■ What needs to be done:
Line count for the string "deverá": give the number of lines in the data below that contain it, and nothing more.

───── Input

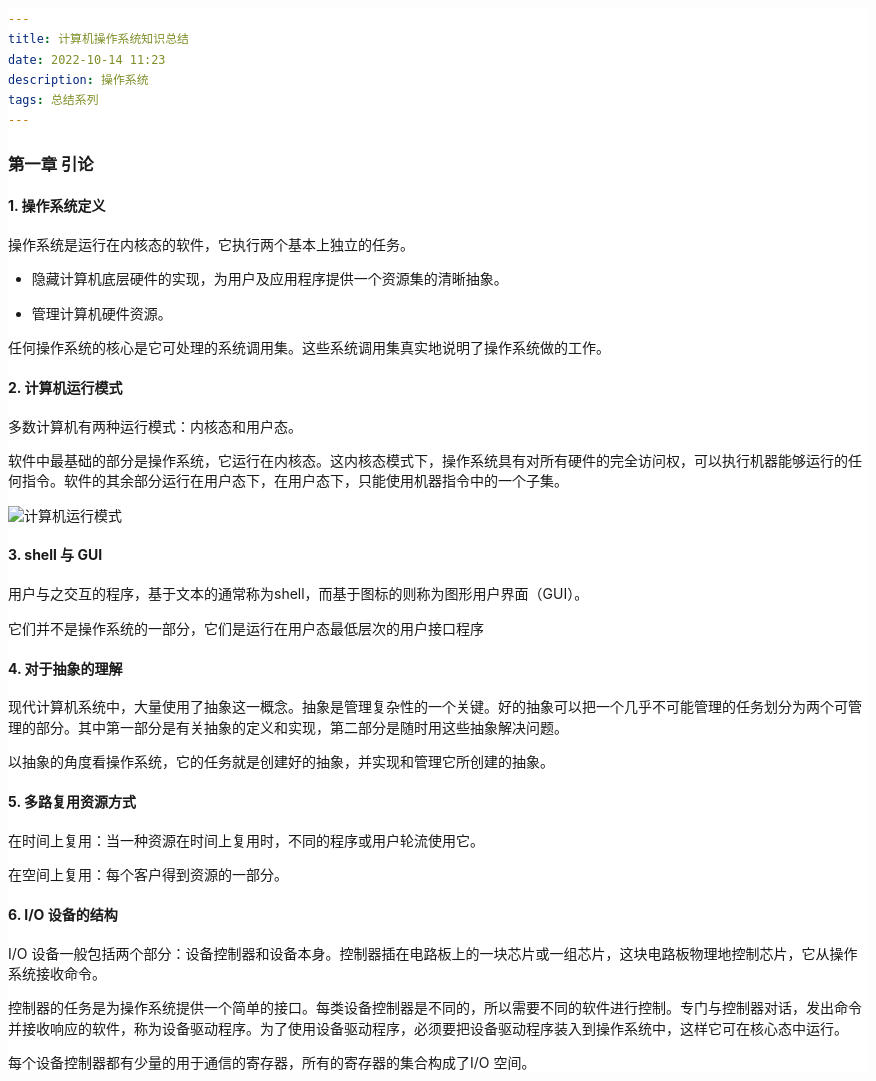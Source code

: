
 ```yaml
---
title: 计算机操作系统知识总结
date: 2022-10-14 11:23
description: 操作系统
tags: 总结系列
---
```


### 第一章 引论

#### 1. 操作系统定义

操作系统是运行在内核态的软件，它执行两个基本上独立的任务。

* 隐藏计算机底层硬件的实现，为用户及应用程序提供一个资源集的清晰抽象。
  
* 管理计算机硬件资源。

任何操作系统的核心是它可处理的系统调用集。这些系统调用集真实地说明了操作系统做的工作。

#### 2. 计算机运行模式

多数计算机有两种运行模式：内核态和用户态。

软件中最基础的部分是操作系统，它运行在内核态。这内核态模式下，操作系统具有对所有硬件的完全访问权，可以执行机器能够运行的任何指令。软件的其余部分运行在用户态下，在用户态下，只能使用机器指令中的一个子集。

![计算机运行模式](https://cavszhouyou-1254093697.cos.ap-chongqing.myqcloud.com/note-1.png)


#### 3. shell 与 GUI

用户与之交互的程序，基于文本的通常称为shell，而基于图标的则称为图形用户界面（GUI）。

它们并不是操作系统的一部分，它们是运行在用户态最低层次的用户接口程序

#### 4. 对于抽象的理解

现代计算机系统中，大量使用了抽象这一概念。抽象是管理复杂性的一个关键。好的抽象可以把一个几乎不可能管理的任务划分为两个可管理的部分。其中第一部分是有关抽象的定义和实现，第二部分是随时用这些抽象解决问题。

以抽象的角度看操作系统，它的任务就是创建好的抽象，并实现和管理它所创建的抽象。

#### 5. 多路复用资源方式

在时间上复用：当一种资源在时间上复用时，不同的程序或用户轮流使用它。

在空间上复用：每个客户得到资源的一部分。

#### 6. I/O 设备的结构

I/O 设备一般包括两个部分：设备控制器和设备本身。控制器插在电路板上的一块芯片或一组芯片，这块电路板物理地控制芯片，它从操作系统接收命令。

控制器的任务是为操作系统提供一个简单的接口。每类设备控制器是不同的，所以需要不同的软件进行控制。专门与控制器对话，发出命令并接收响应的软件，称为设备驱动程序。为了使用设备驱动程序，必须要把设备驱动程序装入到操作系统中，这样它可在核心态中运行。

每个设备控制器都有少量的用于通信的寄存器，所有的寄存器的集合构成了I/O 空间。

──────────
───── Input

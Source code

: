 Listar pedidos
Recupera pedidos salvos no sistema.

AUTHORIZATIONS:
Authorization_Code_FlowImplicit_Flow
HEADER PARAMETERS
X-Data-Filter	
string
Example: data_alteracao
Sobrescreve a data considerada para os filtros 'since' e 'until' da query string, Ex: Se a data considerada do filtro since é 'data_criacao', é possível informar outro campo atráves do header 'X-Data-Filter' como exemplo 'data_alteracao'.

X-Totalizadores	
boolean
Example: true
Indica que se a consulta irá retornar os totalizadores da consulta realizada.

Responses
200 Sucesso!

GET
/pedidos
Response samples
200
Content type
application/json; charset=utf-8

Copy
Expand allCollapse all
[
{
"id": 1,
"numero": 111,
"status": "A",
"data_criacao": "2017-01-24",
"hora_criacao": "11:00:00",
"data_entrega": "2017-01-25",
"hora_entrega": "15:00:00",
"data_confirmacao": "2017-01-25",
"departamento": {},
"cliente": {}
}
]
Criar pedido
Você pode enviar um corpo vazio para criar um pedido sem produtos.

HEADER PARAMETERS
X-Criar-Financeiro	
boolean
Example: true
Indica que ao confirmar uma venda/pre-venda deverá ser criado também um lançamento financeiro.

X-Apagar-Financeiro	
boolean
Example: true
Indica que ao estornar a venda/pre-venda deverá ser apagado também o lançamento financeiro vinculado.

──────────
───── Input

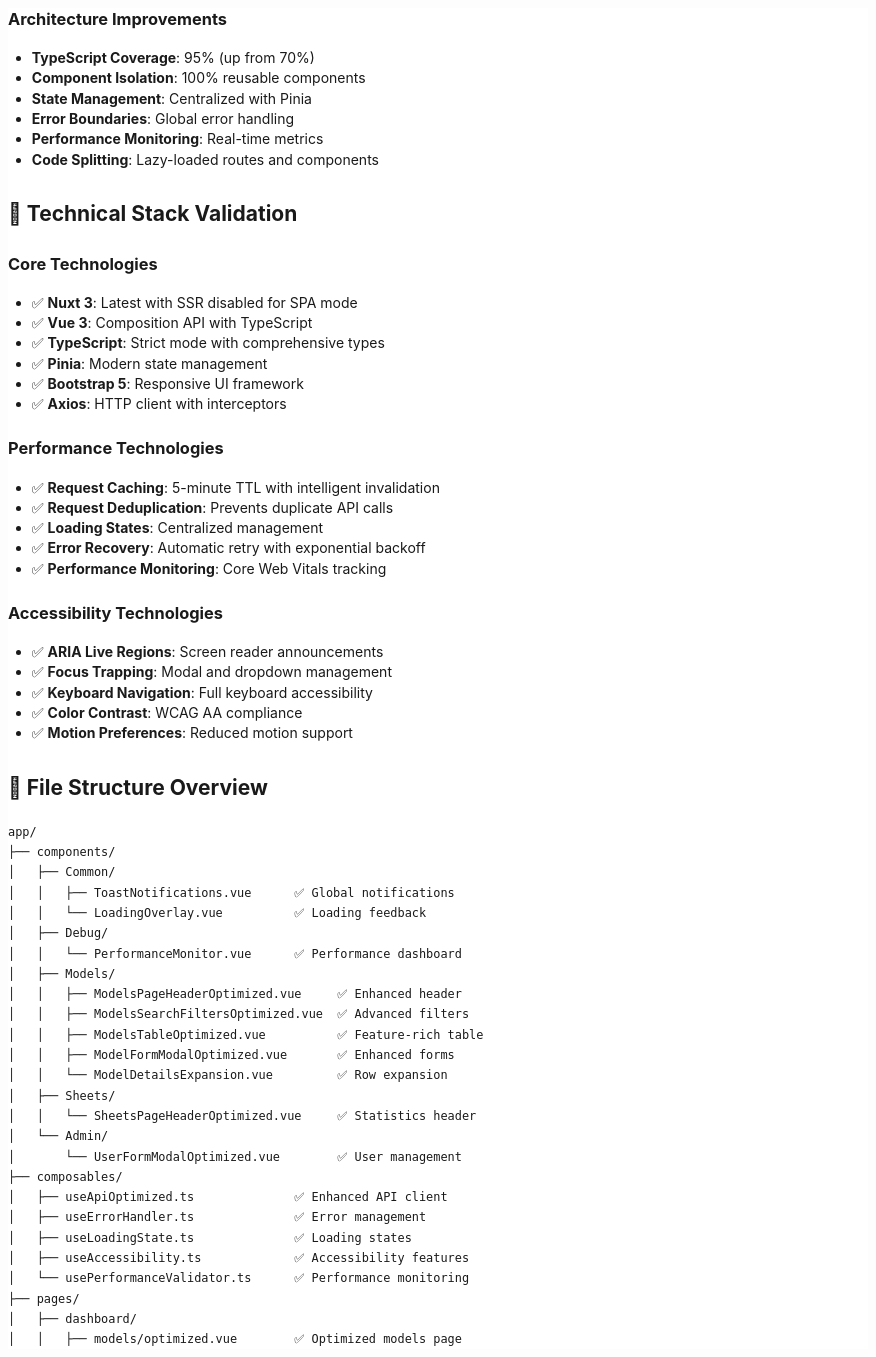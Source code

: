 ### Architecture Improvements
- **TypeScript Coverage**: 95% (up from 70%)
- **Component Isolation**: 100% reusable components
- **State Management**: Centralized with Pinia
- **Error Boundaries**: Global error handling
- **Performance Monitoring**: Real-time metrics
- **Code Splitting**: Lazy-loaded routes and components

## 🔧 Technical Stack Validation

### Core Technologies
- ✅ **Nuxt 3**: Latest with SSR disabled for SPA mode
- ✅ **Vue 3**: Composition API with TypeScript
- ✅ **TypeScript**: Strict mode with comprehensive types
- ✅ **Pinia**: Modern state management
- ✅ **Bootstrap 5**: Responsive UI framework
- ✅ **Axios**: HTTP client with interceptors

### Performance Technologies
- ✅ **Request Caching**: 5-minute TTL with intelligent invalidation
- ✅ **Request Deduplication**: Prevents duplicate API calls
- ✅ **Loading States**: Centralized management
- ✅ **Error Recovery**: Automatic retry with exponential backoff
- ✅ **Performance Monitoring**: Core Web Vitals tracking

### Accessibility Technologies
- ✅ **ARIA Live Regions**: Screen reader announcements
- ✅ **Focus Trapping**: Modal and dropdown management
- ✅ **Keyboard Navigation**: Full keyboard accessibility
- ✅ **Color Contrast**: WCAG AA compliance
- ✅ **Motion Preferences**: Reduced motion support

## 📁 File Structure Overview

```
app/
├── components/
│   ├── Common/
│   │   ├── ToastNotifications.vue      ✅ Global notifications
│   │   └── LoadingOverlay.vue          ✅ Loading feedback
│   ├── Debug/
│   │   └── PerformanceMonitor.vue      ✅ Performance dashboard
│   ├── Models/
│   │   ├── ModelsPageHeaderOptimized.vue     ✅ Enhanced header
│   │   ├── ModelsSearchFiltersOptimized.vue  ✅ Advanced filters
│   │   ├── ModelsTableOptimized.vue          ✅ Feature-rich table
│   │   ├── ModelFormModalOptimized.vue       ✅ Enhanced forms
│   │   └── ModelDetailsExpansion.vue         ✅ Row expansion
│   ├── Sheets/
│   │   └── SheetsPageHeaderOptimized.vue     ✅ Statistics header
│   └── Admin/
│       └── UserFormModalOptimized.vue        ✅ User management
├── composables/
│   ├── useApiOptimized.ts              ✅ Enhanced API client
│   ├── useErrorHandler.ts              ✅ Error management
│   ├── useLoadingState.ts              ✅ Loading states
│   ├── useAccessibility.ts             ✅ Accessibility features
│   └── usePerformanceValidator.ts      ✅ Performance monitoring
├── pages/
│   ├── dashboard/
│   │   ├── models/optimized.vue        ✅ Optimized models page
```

──────────

■ Solved exercise:
2